Non-islet cell tumor hypoglycemia (NICTH) is one of the causes of spontaneous hypoglycemia. The pathogenesis of NICTH is thought to be an excessive production by tumors of big insulin-like growth factor (IGF)-II. This study investigated the levels of glucose-regulatory hormones in patients with NICTH with high serum levels of big IGF-II (big IGF-II group) and compared these with profiles of patients with spontaneous hypoglycemia with normal IGF-II (normal IGF-II group). Circulating IRI, CPR, ACTH, cortisol, GH, and IGF-I levels measured during hypoglycemic episodes were examined retrospectively in 37 patients with big IGF-II producing NICTH and 6 hypoglycemic patients with normal IGF-II. The hormone profile data of 15 patients with NICTH from published case reports were reviewed and included in the analyses. Mean plasma glucose levels (36 vs. 29 mg/dL), serum IRI (0.53 vs. 0.37 μIU/mL), CPR (0.15 vs. 0.20 ng/mL), IGF-I SDS (-3.55 vs. -3.18 SD) and ACTH levels (27.3 vs. 33.8 pg/mL) were not significantly different between the big and normal IGF-II groups. However, mean serum GH (0.85 vs. 9.62 ng/mL) and plasma cortisol levels (16.2 vs. 34.5 μg/dL) were significantly lower in the big IGF-II group than in the normal IGF-II group (both p<0.05).
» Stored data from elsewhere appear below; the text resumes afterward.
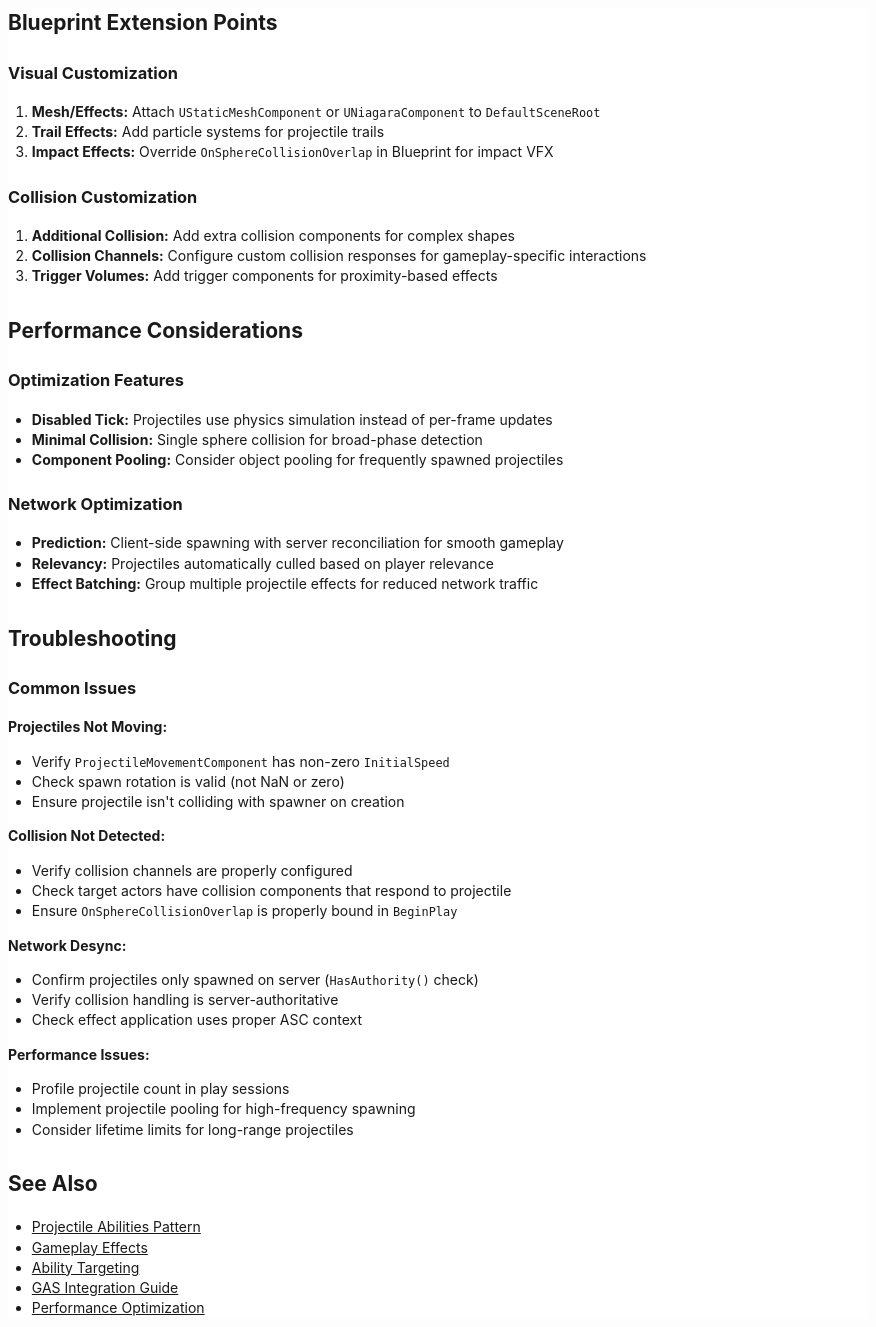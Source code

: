 ## Blueprint Extension Points

### Visual Customization
1. **Mesh/Effects:** Attach `UStaticMeshComponent` or `UNiagaraComponent` to `DefaultSceneRoot`
2. **Trail Effects:** Add particle systems for projectile trails
3. **Impact Effects:** Override `OnSphereCollisionOverlap` in Blueprint for impact VFX

### Collision Customization
1. **Additional Collision:** Add extra collision components for complex shapes
2. **Collision Channels:** Configure custom collision responses for gameplay-specific interactions
3. **Trigger Volumes:** Add trigger components for proximity-based effects

## Performance Considerations

### Optimization Features
- **Disabled Tick:** Projectiles use physics simulation instead of per-frame updates
- **Minimal Collision:** Single sphere collision for broad-phase detection
- **Component Pooling:** Consider object pooling for frequently spawned projectiles

### Network Optimization
- **Prediction:** Client-side spawning with server reconciliation for smooth gameplay
- **Relevancy:** Projectiles automatically culled based on player relevance
- **Effect Batching:** Group multiple projectile effects for reduced network traffic

## Troubleshooting

### Common Issues

**Projectiles Not Moving:**
- Verify `ProjectileMovementComponent` has non-zero `InitialSpeed`
- Check spawn rotation is valid (not NaN or zero)
- Ensure projectile isn't colliding with spawner on creation

**Collision Not Detected:**
- Verify collision channels are properly configured
- Check target actors have collision components that respond to projectile
- Ensure `OnSphereCollisionOverlap` is properly bound in `BeginPlay`

**Network Desync:**
- Confirm projectiles only spawned on server (`HasAuthority()` check)
- Verify collision handling is server-authoritative
- Check effect application uses proper ASC context

**Performance Issues:**
- Profile projectile count in play sessions
- Implement projectile pooling for high-frequency spawning
- Consider lifetime limits for long-range projectiles

## See Also

- [Projectile Abilities Pattern](projectile-abilities.md)
- [Gameplay Effects](../gas/gameplay-effects.md)
- [Ability Targeting](../gas/abilities/targeting.md)
- [GAS Integration Guide](../gas/abilities/overview.md)
- [Performance Optimization](../architecture/performance.md)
In conclusion, although the magnitude of the decrease in insulin and IGF-I levels did not differ between spontaneous hypoglycemic patients caused by other etiologies, patients with NICTH tended to have low basal GH levels during hypoglycemic episodes. These differences in hormone profile may be helpful for selecting patients who require analysis of IGF-II.